В 1937 Безыменского неожиданно исключили из партии. В «Литературной газете» появилось объяснение: «А. Безыменский был активным троцкистом еще в 1923 году, отражал троцкистские настроения не только в этот период, но и в последующие годы».

Через несколько месяцев поэта восстановили, но в литературе его восстановить оказалось, понятное дело, невозможно. Уже в 1930-ые, когда поэзия усложнилась, когда пришли Смеляков, Твардовский, Симонов, отвечавшие на вызовы времени не так лобово, как Безыменский, наш герой сделался анахронизмом. В 1939 году Сталин лично вычеркнул из списка представленных к награде писателей имя Безыменского и это были не репрессии, а понимание места Безыменского в литературной предвоенной иерархии (Сожранный временем Михаил Голодный — здесь о Безыменском чуточку подробнее).

Что же осталось от «томов партийных книжек» Безыменского?
Шостакович написал на его стихи Вторую Симфонию (впрочем, Шостаковичу приходилось писать музыку и на «феньки» из рубрики «Нарочно не придумаешь» журнала «Крокодил»).
Перу Безыменского принадлежит русский текст песни «Все хорошо, прекрасная маркиза!», который так трогательно пел Утесов с дочкою.
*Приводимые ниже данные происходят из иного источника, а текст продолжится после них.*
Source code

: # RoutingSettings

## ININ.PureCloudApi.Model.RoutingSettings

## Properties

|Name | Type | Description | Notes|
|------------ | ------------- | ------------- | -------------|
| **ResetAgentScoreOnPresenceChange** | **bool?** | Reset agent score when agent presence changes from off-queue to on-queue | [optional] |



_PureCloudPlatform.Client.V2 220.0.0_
Да и просто хорошие стихи у Безыменского попадались.

Вот, например, «Я брал Париж»:

Я брал Париж! Я. Кровный сын России.
Я – Красной Армии солдат.
Поля войны – свидетели прямые –
Перед веками это подтвердят.

Я брал Париж. И в этом нету чуда!
Его твердыни были мне сданы!
Я брал Париж издалека. Отсюда.
На всех фронтах родной моей страны.

Нигде б никто не вынес то, что было!
Мечом священным яростно рубя,
Весь, весь напор безумной вражьей силы
Я принимал три года на себя.

Спасли весь мир знамена русской славы!
На запад пяля мертвые белки,
Успели сгнить от Волги до Варшавы
Фашистских армий лучшие полки.

Ряды врагов редели на Ла-манше.
От стен Парижа снятые войска
Пришли сюда сменить убитых раньше,
Чтоб пасть самим от русского штыка.

Тех, кто ушел, никем не заменили,
А тех, кто пал, ничем не воскресишь!
Так, не пройдя по Франции ни мили,
Я проложил дорогу на Париж.

Я отворял парижские заставы
В боях за Днепр, за Яссы, Измаил.
Я в Монпарнас вторгался у Митавы,
Я в Пантеон из Жешува входил.

Я шел вперед сквозь битвы грохот адов,
И мой удар во фронт фашистских орд,
Мой грозный шаг и гул моих снарядов
Преображали Пляс-де-ля-Конкорд!

И тем я горд, что в годы грозовые
Мы золотую Францию спасли,
Что брал Париж любой солдат России,
Как честный рыцарь счастья всей земли.

Во все века грядущей светлой жизни,
Когда об этих днях заговоришь,
Могу сказать я миру и отчизне:
Я брал Париж!

Похожие статьи

Добавить комментарий

Ваш адрес email не будет опубликован. Обязательные поля помечены *


Срок проверки reCAPTCHA истек. Перезагрузите страницу.

Кнопка «Наверх»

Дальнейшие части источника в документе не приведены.